Exercise objective
What number of lines in the data below contain the string "Python"? Answer with that number alone.

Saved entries
════════
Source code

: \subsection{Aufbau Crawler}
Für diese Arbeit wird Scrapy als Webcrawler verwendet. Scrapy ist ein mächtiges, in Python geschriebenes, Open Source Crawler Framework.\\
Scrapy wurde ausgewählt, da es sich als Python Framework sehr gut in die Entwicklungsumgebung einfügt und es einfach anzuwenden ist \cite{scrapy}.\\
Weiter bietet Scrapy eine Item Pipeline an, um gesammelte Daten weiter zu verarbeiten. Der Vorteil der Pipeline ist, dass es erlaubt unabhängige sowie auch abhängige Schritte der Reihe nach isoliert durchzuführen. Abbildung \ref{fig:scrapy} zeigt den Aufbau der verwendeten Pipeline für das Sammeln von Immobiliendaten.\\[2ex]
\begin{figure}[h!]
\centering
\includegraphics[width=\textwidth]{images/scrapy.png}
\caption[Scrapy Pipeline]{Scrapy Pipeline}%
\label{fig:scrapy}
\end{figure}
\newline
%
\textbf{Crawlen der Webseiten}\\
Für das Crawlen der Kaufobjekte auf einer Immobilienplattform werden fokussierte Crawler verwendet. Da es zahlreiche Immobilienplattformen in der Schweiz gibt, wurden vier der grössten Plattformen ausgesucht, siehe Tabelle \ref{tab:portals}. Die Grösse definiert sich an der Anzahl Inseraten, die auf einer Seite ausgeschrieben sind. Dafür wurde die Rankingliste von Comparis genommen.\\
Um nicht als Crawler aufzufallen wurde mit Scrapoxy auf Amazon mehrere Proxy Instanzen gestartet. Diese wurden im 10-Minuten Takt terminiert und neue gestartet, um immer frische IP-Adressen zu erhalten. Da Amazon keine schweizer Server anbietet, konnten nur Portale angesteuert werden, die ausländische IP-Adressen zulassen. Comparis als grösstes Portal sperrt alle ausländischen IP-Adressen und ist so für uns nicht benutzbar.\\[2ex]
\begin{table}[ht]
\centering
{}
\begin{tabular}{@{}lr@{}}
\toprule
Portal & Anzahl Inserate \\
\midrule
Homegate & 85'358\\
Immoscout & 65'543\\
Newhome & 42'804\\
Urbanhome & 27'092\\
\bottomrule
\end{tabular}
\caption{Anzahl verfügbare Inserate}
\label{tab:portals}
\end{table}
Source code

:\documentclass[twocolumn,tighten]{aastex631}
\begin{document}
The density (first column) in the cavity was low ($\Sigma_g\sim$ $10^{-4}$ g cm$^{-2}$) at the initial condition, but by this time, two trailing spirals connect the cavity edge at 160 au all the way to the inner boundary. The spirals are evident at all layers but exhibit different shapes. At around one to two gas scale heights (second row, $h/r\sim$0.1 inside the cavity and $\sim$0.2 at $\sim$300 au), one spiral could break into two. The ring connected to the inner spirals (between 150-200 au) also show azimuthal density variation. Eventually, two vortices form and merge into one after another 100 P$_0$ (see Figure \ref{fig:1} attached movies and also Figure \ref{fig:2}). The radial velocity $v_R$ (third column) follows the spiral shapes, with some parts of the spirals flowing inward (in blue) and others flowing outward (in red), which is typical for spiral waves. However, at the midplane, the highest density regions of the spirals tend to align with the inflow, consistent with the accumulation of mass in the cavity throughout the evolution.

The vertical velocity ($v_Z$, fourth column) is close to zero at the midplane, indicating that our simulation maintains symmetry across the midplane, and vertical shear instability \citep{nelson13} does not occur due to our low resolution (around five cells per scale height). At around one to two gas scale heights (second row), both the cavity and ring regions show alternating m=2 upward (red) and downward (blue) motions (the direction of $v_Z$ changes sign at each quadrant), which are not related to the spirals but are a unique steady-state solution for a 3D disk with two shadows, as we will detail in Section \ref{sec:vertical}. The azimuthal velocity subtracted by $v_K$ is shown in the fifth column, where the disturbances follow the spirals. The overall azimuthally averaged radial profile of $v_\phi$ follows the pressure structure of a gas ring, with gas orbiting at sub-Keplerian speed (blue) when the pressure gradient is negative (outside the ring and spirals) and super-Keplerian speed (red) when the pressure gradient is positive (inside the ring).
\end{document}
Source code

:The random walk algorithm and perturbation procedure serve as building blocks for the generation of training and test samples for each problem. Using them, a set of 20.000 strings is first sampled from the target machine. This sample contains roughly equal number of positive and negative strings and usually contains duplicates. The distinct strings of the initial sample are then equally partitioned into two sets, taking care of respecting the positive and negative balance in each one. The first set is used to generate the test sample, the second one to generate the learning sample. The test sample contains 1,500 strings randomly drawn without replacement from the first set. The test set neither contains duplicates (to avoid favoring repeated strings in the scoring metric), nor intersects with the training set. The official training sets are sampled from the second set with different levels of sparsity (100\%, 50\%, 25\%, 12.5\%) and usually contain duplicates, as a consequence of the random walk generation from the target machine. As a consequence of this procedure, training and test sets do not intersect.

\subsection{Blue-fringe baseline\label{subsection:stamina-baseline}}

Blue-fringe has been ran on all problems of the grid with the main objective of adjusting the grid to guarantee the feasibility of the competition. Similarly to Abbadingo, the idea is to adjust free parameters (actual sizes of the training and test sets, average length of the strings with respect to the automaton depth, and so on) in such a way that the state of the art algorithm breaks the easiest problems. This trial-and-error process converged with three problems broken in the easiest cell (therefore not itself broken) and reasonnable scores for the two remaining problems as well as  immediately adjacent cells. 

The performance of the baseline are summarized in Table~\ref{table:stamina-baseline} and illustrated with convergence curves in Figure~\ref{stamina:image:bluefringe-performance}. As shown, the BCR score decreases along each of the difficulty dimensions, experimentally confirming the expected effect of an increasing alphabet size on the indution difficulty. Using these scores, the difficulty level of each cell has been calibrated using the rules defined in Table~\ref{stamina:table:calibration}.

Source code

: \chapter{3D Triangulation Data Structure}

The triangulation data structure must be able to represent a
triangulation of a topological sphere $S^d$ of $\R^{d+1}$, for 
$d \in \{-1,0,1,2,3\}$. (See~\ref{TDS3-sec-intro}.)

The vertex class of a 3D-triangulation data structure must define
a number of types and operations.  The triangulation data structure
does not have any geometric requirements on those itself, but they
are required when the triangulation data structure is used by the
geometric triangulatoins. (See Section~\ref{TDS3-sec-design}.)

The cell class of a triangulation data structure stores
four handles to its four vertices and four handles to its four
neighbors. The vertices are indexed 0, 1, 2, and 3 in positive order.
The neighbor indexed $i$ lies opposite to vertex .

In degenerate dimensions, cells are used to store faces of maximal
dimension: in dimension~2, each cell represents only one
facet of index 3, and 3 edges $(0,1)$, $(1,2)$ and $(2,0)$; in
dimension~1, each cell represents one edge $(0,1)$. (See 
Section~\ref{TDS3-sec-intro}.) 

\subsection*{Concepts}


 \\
════════
Reply to the task
2